(Given data)

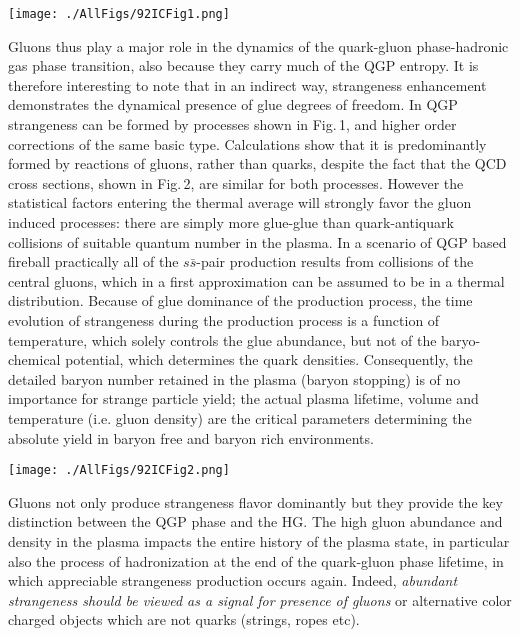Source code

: \begin{mdframed}[linecolor=gray,roundcorner=12pt,backgroundcolor=Dandelion!15,linewidth=1pt,leftmargin=0cm,rightmargin=0cm,topline=true,bottomline=true,skipabove=12pt]
\centerline{\texttt{[image: ./AllFigs/92ICFig1.png]} }
{}

Gluons thus play a major role in the dynamics of the quark-gluon
phase-hadronic gas phase transition, also because they carry much of the 
QGP entropy. It is therefore interesting to note that in an indirect way,
strangeness enhancement demonstrates the dynamical presence of glue
degrees of freedom. In QGP strangeness can be formed by processes shown
in Fig.\,1, and higher order corrections of the same basic type.
Calculations show that it is predominantly formed by reactions of gluons,
rather than quarks, despite the fact that the QCD cross sections, shown
in Fig.\,2, are similar for both processes. However the
statistical
factors entering the thermal average will strongly favor the gluon
induced processes: there are simply more glue-glue than quark-antiquark
collisions of suitable quantum number in the plasma. In a scenario of QGP
based fireball practically all of the $s{\bar s}$-pair production results
from collisions of the central gluons, which in a first approximation can
be assumed to be in a thermal distribution. Because of glue dominance of
the production process, the time evolution of strangeness during the
production process is a function of temperature, which solely controls
the glue abundance, but not of the baryo-chemical potential, which
determines the quark densities. Consequently, the detailed baryon number
retained in the plasma (baryon stopping) is of no importance for strange
particle yield; the actual plasma lifetime, volume and temperature (i.e.
gluon density) are the critical parameters  determining the absolute
yield in baryon free and baryon rich environments.
 
\centerline{\texttt{[image: ./AllFigs/92ICFig2.png]}}
{}

Gluons not only produce strangeness flavor dominantly but they provide
the key distinction between the QGP phase and the HG. The high gluon
abundance and density in the plasma impacts the entire history of the
plasma state, in particular also the process of hadronization at the end
of the quark-gluon phase lifetime, in which appreciable strangeness
production occurs again. Indeed, {\it abundant strangeness should be
viewed  as a signal for presence of gluons} or alternative color charged
objects which are not quarks (strings, ropes etc). 
%

\end{mdframed}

(End Given data)

- [What the task requires]:
Read through the entries above, and wherever a line holds the string "quarks", copy it.

- [Response below]:
rather than quarks, despite the fact that the QCD cross sections, shown
objects which are not quarks (strings, ropes etc). 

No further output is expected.